Je pensais aussi aux lieux de transit durant ce travel : aéroport, avion, gare, arrêt de bus. Caen-Paris-Philadelphie-New York-Philadelphie-Paris-Caen. Que d'attente, que de temps dans des no man's land où l'identité se perd, le temps s'alourdit, les langues se croisent, les incompréhensions naissent, l'effort du rien parfois. N'importe quelle situation devenant la métaphore d'une salle d'attente.
Je pense aussi à Muntadas qui recrééa en 2005 à la biennale de Venise une salle d'attente, une série de téléphone aux langues multiples, l'attente dans les files d'accès aux expositions ou à cette manifestation internationale. Il s'agissait d'un vaste espace avec de la place pour circuler, à l'instar des aéroports, où la promiscuité ne gêne pas les individus dans de tel lieu, difficile de se frôler, de se toucher, comme une mesure de protection pensée dans la scénographie du mobilier de ces lieux de transit!
La Granville-Gallery en cela est un défi pour un lieu de transit ou d'attente. Les visiteurs peuvent se gêner, se parler... oh horreur!!

Le jeu d'échec fait partie aussi de ce temps d'attente entre deux inconnus où chacun teste l'attente de l'autre.Est-ce cette attente que tu veux perturber avec ton damier troublant ? Le damier franc te paraît-il plus "honnête" du fait de son nom ? En fait je te pose ces questions pour faire diversions sur mon ignorance : qu'entends tu par damier troublant et damier franc, hormis les jeux de mots ?

à très vite
anne 
pour le paris-granville
depuis caen


Anabelle Hulaut -mellehulaut@gmail.com- 26 mai 2009 15:34
À: Anne CARTEL -nncrtl@gmail.com-

en direction de ParisGranville
via Caen
de Chateau-Gontier
où la gare est bien ouverte mais il n'y a toujours pas de train....

Concernant cette idée de damier troublant et de damier franc, j'ai employé ces deux termes précisément pour ce qu'ils cachent. Il y a quelque chose dans l'idée de transparence et d'opacité - d'ouverture et de fermeture - ce n'est pas vraiment la question d'honnetêté qui est principale c'est plutôt l'idée de quelque chose de frontal qui pourrait (pas forcément s'opposer) dialoguer avec le flou. Bien evidemment ce n'est pas si simple, ni noir ni blanc, mais plutôt ce va-et-vient noir, blanc, noir, blanc, noir... d'ailleurs je pense que le damier est de moins en moins noir et blanc... comment le regardeur passe voyeur...

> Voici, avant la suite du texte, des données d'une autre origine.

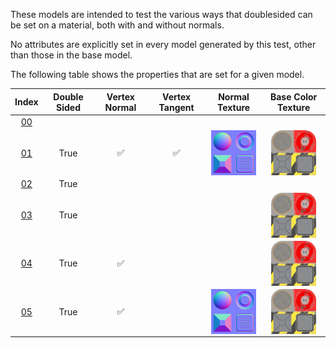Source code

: These models are intended to test the various ways that doublesided can be set on a material, both with and without normals.

No attributes are explicitly set in every model generated by this test, other than those in the base model.  
 
The following table shows the properties that are set for a given model.  


Index | Double Sided | Vertex Normal | Vertex Tangent | Normal Texture | Base Color Texture
:---: | :---: | :---: | :---: | :---: | :---:
[00](./Material_Doublesided_00.gltf) |   |   |   |   |  
[01](./Material_Doublesided_01.gltf) | True | :white_check_mark: | :white_check_mark: | <img src="./Texture_normal.png" height="72" width="72" align="middle"> | <img src="./Texture_baseColor.png" height="72" width="72" align="middle">
[02](./Material_Doublesided_02.gltf) | True |   |   |   |  
[03](./Material_Doublesided_03.gltf) | True |   |   |   | <img src="./Texture_baseColor.png" height="72" width="72" align="middle">
[04](./Material_Doublesided_04.gltf) | True | :white_check_mark: |   |   | <img src="./Texture_baseColor.png" height="72" width="72" align="middle">
[05](./Material_Doublesided_05.gltf) | True | :white_check_mark: |   | <img src="./Texture_normal.png" height="72" width="72" align="middle"> | <img src="./Texture_baseColor.png" height="72" width="72" align="middle">
 
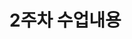 # 2주차 수업내용

<!-- 
자바스크립트로만 자기 소개 페이지 완성 

마크업이 뭔지
Emmet 뭔지
geeksforgeeks - HTML 튜토리얼 확인해보기
npm install create-react-app -g 설명
JSX 사용법
JSX 속성 주는 법, 객체 사용
JSX는 IF 없음 && || 사용해서 참 거짓 구분 
-->
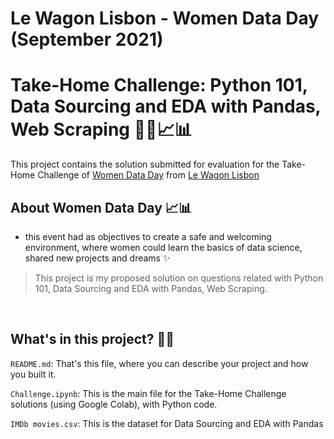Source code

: # Le Wagon Lisbon - Women Data Day (September 2021)
# Take-Home Challenge: Python 101, Data Sourcing and EDA with Pandas, Web Scraping 👩‍💻📈📊

This project contains the solution submitted for evaluation for the Take-Home Challenge of [Women Data Day](https://info.lewagon.com/women-data-day-lisbon#admission) from [Le Wagon Lisbon](https://www.lewagon.com/lisbon) 

## About Women Data Day 📈📊 

- this event had as objectives to create a safe and welcoming environment, where women could learn the basics of data science, shared new projects and dreams ✨

> This project is my proposed solution on questions related with Python 101, Data Sourcing and EDA with Pandas, Web Scraping. 

<br/>

## What's in this project? 👩‍💻

`README.md`: That's this file, where you can describe your project and how you built it. 

<p/>

`Challenge.ipynb`: This is the main file for the Take-Home Challenge solutions (using Google Colab), with Python code.

<p/>

`IMDb movies.csv`: This is the dataset for Data Sourcing and EDA with Pandas 
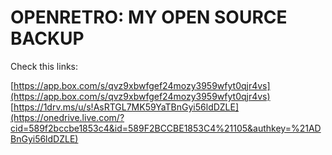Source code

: OPENRETRO: MY OPEN SOURCE BACKUP
================================

Check this links:

[https://app.box.com/s/qvz9xbwfgef24mozy3959wfyt0qjr4vs](https://app.box.com/s/qvz9xbwfgef24mozy3959wfyt0qjr4vs) 
[https://1drv.ms/u/s!AsRTGL7MK59YaTBnGyi56ldDZLE](https://onedrive.live.com/?cid=589f2bccbe1853c4&id=589F2BCCBE1853C4%21105&authkey=%21ADBnGyi56ldDZLE) 
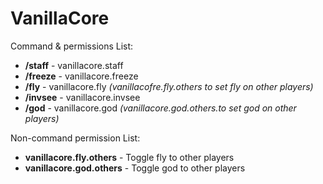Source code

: # VanillaCore

Command & permissions List:
- **/staff** - vanillacore.staff
- **/freeze** - vanillacore.freeze
- **/fly** - vanillacore.fly *(vanillacofre.fly.others to set fly on other players)*
- **/invsee** - vanillacore.invsee
- **/god** - vanillacore.god *(vanillacore.god.others.to set god on other players)*

Non-command permission List:
- **vanillacore.fly.others** - Toggle fly to other players
- **vanillacore.god.others** - Toggle god to other players 
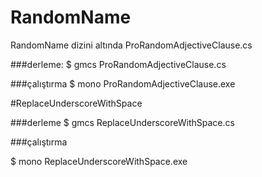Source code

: # RandomName

RandomName dizini altında ProRandomAdjectiveClause.cs 

###derleme:
$ gmcs ProRandomAdjectiveClause.cs

###çalıştırma
$ mono ProRandomAdjectiveClause.exe

#ReplaceUnderscoreWithSpace

###derleme
$ gmcs ReplaceUnderscoreWithSpace.cs

###çalıştırma

$ mono ReplaceUnderscoreWithSpace.exe
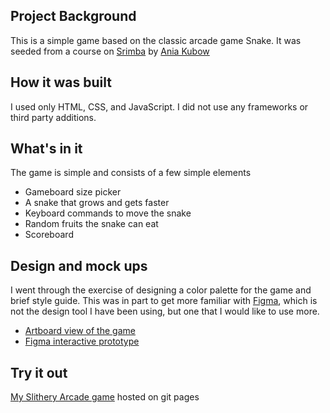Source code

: ## Project Background

This is a simple game based on the classic arcade game Snake. It was seeded from a course on [Srimba](https://scrimba.com/learn/snakegame) by [Ania Kubow](https://twitter.com/ania_kubow)

## How it was built

I used only HTML, CSS, and JavaScript. I did not use any frameworks or third party additions.

## What's in it

The game is simple and consists of a few simple elements

-   Gameboard size picker
-   A snake that grows and gets faster
-   Keyboard commands to move the snake
-   Random fruits the snake can eat
-   Scoreboard

## Design and mock ups

I went through the exercise of designing a color palette for the game and brief style guide. This was in part to get more familiar with [Figma](https://www.figma.com/), which is not the design tool I have been using, but one that I would like to use more.

-   [Artboard view of the game](https://aequinn.github.io/game-snake/design-phase.html)
-   [Figma interactive prototype](https://www.figma.com/proto/Gratq4Btr1I9Fk84cQARYCWS/Snake-Game-Mockup?page-id=0%3A1&node-id=146%3A88&viewport=241%2C48%2C0.75&scaling=min-zoom&starting-point-node-id=1%3A5)

## Try it out

[My Slithery Arcade game](https://aequinn.github.io/game-snake) hosted on git pages

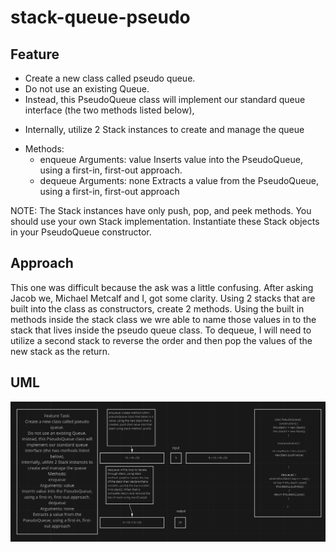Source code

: # stack-queue-pseudo

## Feature

- Create a new class called pseudo queue.
- Do not use an existing Queue.
- Instead, this PseudoQueue class will implement our standard queue interface (the two methods listed below),
* Internally, utilize 2 Stack instances to create and manage the queue

- Methods:
  - enqueue
    Arguments: value
    Inserts value into the PseudoQueue, using a first-in, first-out approach.
  -  dequeue
    Arguments: none
    Extracts a value from the PseudoQueue, using a first-in, first-out approach


NOTE: The Stack instances have only push, pop, and peek methods. You should use your own Stack implementation. Instantiate these Stack objects in your PseudoQueue constructor.

## Approach
This one was difficult because the ask was a little confusing. After asking Jacob we, Michael Metcalf and I,  got some clarity. Using 2 stacks that are built into the class as constructors, create 2 methods. Using the built in methods inside the stack class we wre able to name those values in to the stack that lives inside the pseudo queue class. To dequeue, I will need to utilize a second stack to reverse the order and then pop the values of the new stack as the return. 

## UML

![cc11.PNG](cc11.PNG)
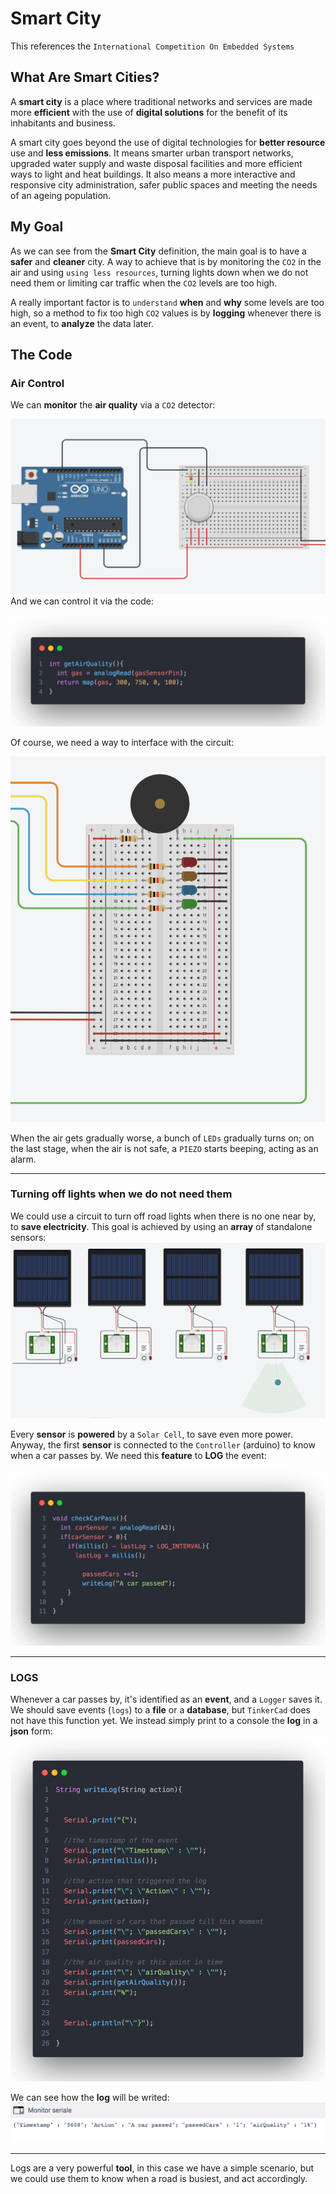 # Smart City
This references the `International Competition On Embedded Systems`

## What Are Smart Cities?
A **smart city** is a place where traditional networks and services are made more **efficient** with the use of **digital solutions** for the benefit of its inhabitants and business.

A smart city goes beyond the use of digital technologies for **better resource** use and **less emissions**. It means smarter urban transport networks, upgraded water supply and waste disposal facilities and more efficient ways to light and heat buildings. It also means a more interactive and responsive city administration, safer public spaces and meeting the needs of an ageing population.

## My Goal
As we can see from the **Smart City** definition, the main goal is to have a **safer** and **cleaner** city.
A way to achieve that is by monitoring the `CO2` in the air and using `using less resources`, turning lights down when we do not need them or limiting car traffic when the `CO2` levels are too high.

A really important factor is to `understand` **when** and **why** some levels are too high, so a method to fix too high `CO2` values is by **logging** whenever there is an event, to **analyze** the data later.

## The Code

### Air Control
We can **monitor** the **air quality** via a `CO2` detector: 

![circuit](https://github.com/follen99/SmartCity/blob/main/Screenshots/airQualityCircuit.png)
And we can control it via the code:

![air quality](https://github.com/follen99/SmartCity/blob/main/Screenshots/airQuality.png)

Of course, we need a way to interface with the circuit: 

![interface](https://github.com/follen99/SmartCity/blob/main/Screenshots/airQualityInterface.png)

When the air gets gradually worse, a bunch of `LEDs` gradually turns on;
on the last stage, when the air is not safe, a `PIEZO` starts beeping, acting as an alarm.

---

### Turning off lights when we do not need them
We could use a circuit to turn off road lights when there is no one near by, to **save electricity**.
This goal is achieved by using an **array** of standalone sensors: 
![array](https://github.com/follen99/SmartCity/blob/main/Screenshots/CarDetectorCircuit.png)

Every **sensor** is **powered** by a `Solar Cell`, to save even more power.
Anyway,  the first **sensor** is connected to the `Controller` (arduino) to know when a car passes by.
We need this **feature** to **LOG** the event:

![car pass](https://github.com/follen99/SmartCity/blob/main/Screenshots/carPass.png) 

---

### LOGS
Whenever a car passes by, it's identified as an **event**, and a `Logger` saves it.
We should save events (`logs`) to a **file** or a **database**,  but `TinkerCad` does not have this function yet. 
We instead simply print to a console the **log** in a **json** form:
![logs](https://github.com/follen99/SmartCity/blob/main/Screenshots/log.png)

We can see how the **log** will be writed: 
![enter image description here](https://github.com/follen99/SmartCity/blob/main/Screenshots/log_example.png)

---

Logs are a very powerful **tool**, in this case we have a simple scenario, but we could use them to know when a road is busiest, and act accordingly.
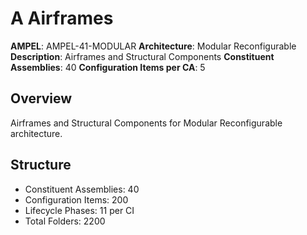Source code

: # A Airframes

**AMPEL**: AMPEL-41-MODULAR
**Architecture**: Modular Reconfigurable
**Description**: Airframes and Structural Components
**Constituent Assemblies**: 40
**Configuration Items per CA**: 5

## Overview
Airframes and Structural Components for Modular Reconfigurable architecture.

## Structure
- Constituent Assemblies: 40
- Configuration Items: 200
- Lifecycle Phases: 11 per CI
- Total Folders: 2200
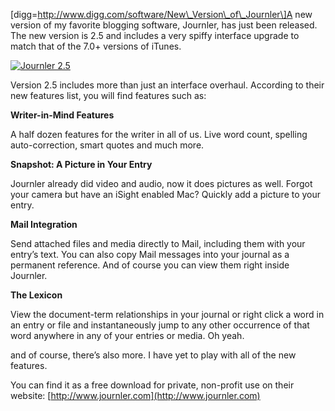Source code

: \[digg=http://www.digg.com/software/New\_Version\_of\_Journler\]A new version of my favorite blogging software, Journler, has just been released. The new version is 2.5 and includes a very spiffy interface upgrade to match that of the 7.0+ versions of iTunes.

[![Journler 2.5](/files/2007/03/screenshot_21.thumbnail.png)](http://alexseifert.wordpress.com/wp-content/uploads/2007/03/screenshot_21.png "Journler 2.5")

Version 2.5 includes more than just an interface overhaul. According to their new features list, you will find features such as: 

**Writer-in-Mind Features** 

A half dozen features for the writer in all of us. Live word count, spelling auto-correction, smart quotes and much more.

**Snapshot: A Picture in Your Entry** 

Journler already did video and audio, now it does pictures as well. Forgot your camera but have an iSight enabled Mac? Quickly add a picture to your entry.

**Mail Integration** 

Send attached files and media directly to Mail, including them with your entry’s text. You can also copy Mail messages into your journal as a permanent reference. And of course you can view them right inside Journler.

**The Lexicon** 

View the document-term relationships in your journal or right click a word in an entry or file and instantaneously jump to any other occurrence of that word anywhere in any of your entries or media. Oh yeah.

and of course, there’s also more. I have yet to play with all of the new features.

You can find it as a free download for private, non-profit use on their website: [http://www.journler.com](http://www.journler.com)
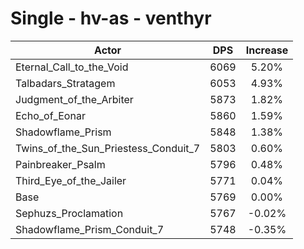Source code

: # Single - hv-as - venthyr
| Actor | DPS | Increase |
|---|:---:|:---:|
|Eternal_Call_to_the_Void|6069|5.20%|
|Talbadars_Stratagem|6053|4.93%|
|Judgment_of_the_Arbiter|5873|1.82%|
|Echo_of_Eonar|5860|1.59%|
|Shadowflame_Prism|5848|1.38%|
|Twins_of_the_Sun_Priestess_Conduit_7|5803|0.60%|
|Painbreaker_Psalm|5796|0.48%|
|Third_Eye_of_the_Jailer|5771|0.04%|
|Base|5769|0.00%|
|Sephuzs_Proclamation|5767|-0.02%|
|Shadowflame_Prism_Conduit_7|5748|-0.35%|
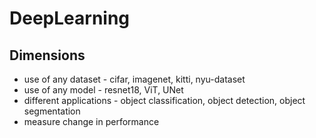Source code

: # DeepLearning

<!-- WARNING: THIS FILE WAS AUTOGENERATED! DO NOT EDIT! -->

## Dimensions

- use of any dataset - cifar, imagenet, kitti, nyu-dataset
- use of any model - resnet18, ViT, UNet
- different applications - object classification, object detection,
  object segmentation
- measure change in performance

Il y a encore une fois cette idée ambigüe qu'on peut retrouver dans l'Autoportrait à plat comme tu l'as effectivement souligné - les lunettes soulignent l'ambiguité.

Quand j'ai évoqué ces idées de damier francs et troublant - il s'agissait en fait d'un parallèle avec un autre projet sur lequel je travaille. J'ai été invité à participer à une manifestation Rideaux sur Loire organisé par Cindy Daguenet à Montsoreau et Candes Saint Martin (pays de Jacques Halbert - je pense à l'echo direct avec la manifestation que Jacques avait organisé en 1980 Radeaux sur Loire) et qui démarare le 11 juillet.
Lorsqu'on m'a proposé de choisir une fenêtre d'après photo, on m' a spécifié : "il s'agit de la fenêtre qui est en hauteur, c'est un bureau de travail. On ne peut pas utiliser la fenêtre du bas car c'est la chambre de la maman de Madame Bougras. Elle ne quitte pas sa chambre car elle est très âgée et fragile. Il faut une oeuvre réalisée sur un voilage".
J'ai donc proposé d'intervenir sur ces 2 fenêtres, avec un damier franc et embrases pour celle du haut et un damier troublant pour celle du bas qui sera à peine visible de l'extérieur - juste une nuance de blanc, +/- transparent /opaque. C'est cette visibilité qui m' a intéressée, tenter de la perturber, de la renverser - Donc, vue de l'intérieur, le damier est réalisé avec des parties loupes - quand on s'approche elles grossisent et quand on s'éloigent, on voit à l'envers. C'est en quelque sorte le damier du haut qui donnera un indice sur le bas - de haut en bas.
Il y a quelque chose cependant en parallèle avec Lost in Translation pour Granville Gallery. Il y a cette idée de voir sans être vu. L'histoire de Mme Bougras apportait une autre dimension, celle de l'attente - un zoom sur l'attente.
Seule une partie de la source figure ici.